Another barrier to treating chronic pain that’s often overlooked is how difficult that same pain makes it to successfully follow lifestyle interventions. For example, we know that gradual (guided) exercising can be helpful to prevent and manage chronic pain. But when chronic pain makes you tired, dizzy, and less mobile, you may struggle to get to the gym or physical therapy in the first place. You probably need to rest afterwards or experience increased pain or post-exertional malaise the next day, which isn’t always an option when you can barely juggle work, kids and/or daily chores. Planning how you can overcome these obstacles before you start making healthy lifestyle changes will increase your likelihood of sticking to your new healthy habits - and thus managing your pain better.
Q: In what ways are you optimistic and hopeful about overcoming these barriers and the future of pain care?
A: Personally, I’m happy to say I no longer meet the diagnostic criteria for juvenile rheumatism, fibromyalgia and ME/CFS. But being ill for over 15 years has certainly left its marks on my body and daily functioning. I still have to carefully manage my energy and experience the occasional flare-up of symptoms, but nowadays I feel confident I have the knowledge, practical tools, inner cal,,,m and resilience to deal with these issues.
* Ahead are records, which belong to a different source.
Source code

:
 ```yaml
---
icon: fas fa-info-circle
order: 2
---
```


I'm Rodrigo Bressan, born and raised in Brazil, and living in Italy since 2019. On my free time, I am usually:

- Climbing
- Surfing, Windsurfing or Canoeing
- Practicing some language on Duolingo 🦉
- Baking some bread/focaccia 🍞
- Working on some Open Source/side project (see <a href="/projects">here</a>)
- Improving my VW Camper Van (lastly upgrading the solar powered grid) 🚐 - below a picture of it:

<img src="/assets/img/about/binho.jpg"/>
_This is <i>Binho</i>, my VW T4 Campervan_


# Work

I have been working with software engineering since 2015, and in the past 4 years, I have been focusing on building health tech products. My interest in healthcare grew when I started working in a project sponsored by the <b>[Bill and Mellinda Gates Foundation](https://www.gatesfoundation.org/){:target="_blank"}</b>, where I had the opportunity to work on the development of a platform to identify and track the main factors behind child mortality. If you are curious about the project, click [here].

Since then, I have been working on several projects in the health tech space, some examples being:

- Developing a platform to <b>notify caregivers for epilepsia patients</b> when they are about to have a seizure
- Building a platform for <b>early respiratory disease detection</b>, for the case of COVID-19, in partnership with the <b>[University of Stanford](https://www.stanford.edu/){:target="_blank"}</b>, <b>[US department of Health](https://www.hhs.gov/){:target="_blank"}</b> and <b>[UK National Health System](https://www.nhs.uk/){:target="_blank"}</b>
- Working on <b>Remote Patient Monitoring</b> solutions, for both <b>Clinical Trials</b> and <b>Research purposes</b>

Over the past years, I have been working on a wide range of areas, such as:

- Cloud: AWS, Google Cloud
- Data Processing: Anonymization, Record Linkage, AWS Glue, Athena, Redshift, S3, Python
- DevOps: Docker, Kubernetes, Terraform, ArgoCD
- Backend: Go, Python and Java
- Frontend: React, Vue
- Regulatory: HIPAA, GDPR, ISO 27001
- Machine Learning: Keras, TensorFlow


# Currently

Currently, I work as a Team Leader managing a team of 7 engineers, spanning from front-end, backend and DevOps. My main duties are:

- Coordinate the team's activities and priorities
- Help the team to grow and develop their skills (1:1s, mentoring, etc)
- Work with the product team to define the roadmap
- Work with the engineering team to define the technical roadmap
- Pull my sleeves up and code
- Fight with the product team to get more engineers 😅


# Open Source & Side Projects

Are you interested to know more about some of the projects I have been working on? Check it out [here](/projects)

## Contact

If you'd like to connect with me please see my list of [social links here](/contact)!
As for the future of pain care, the new generation of medical professionals (at least here in the Netherlands) seems to have a greater focus on good doctor-patient communication and on combining pain medication with proven lifestyle programs. I believe looking at both the whole person and the underlying cause of chronic pain, instead of simply prescribing painkillers for years on end, would make a big difference to chronic pain sufferers and society.
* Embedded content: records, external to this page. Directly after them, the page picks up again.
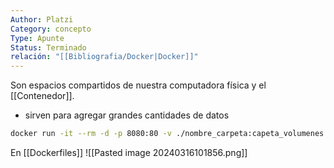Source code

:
 ```yaml
---
Author: Platzi
Category: concepto
Type: Apunte
Status: Terminado
relación: "[[Bibliografia/Docker|Docker]]"
---
```

Son espacios compartidos de nuestra computadora física y el [[Contenedor]].
- sirven para agregar grandes cantidades de datos
```bash
docker run -it --rm -d -p 8080:80 -v ./nombre_carpeta:capeta_volumenes --name nombre id_img

```

En [[Dockerfiles]]
![[Pasted image 20240316101856.png]]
Q: What are you working on now that most excites you?
A: To be honest, I’m in the middle of planning new content. I’d like to provide more highly accessible, everyday things you can do to support your health and happiness, like catching sunlight in the morning and upgrading your bath rituals, but whether that’ll turn into a physical book, video series, or audiobook is yet to be determined :-).
Q: What do you like to do for fun when you aren’t trying to empower and help people in pain?
A: After being mostly stuck at home for so many years, I really enjoy days out with my family now! From going to the zoo to a nature walk or visiting a museum, it makes me so happy to be able to explore the world again. But I also love ‘homely things’ like reading books, watching series, cooking, and crafting with my kids.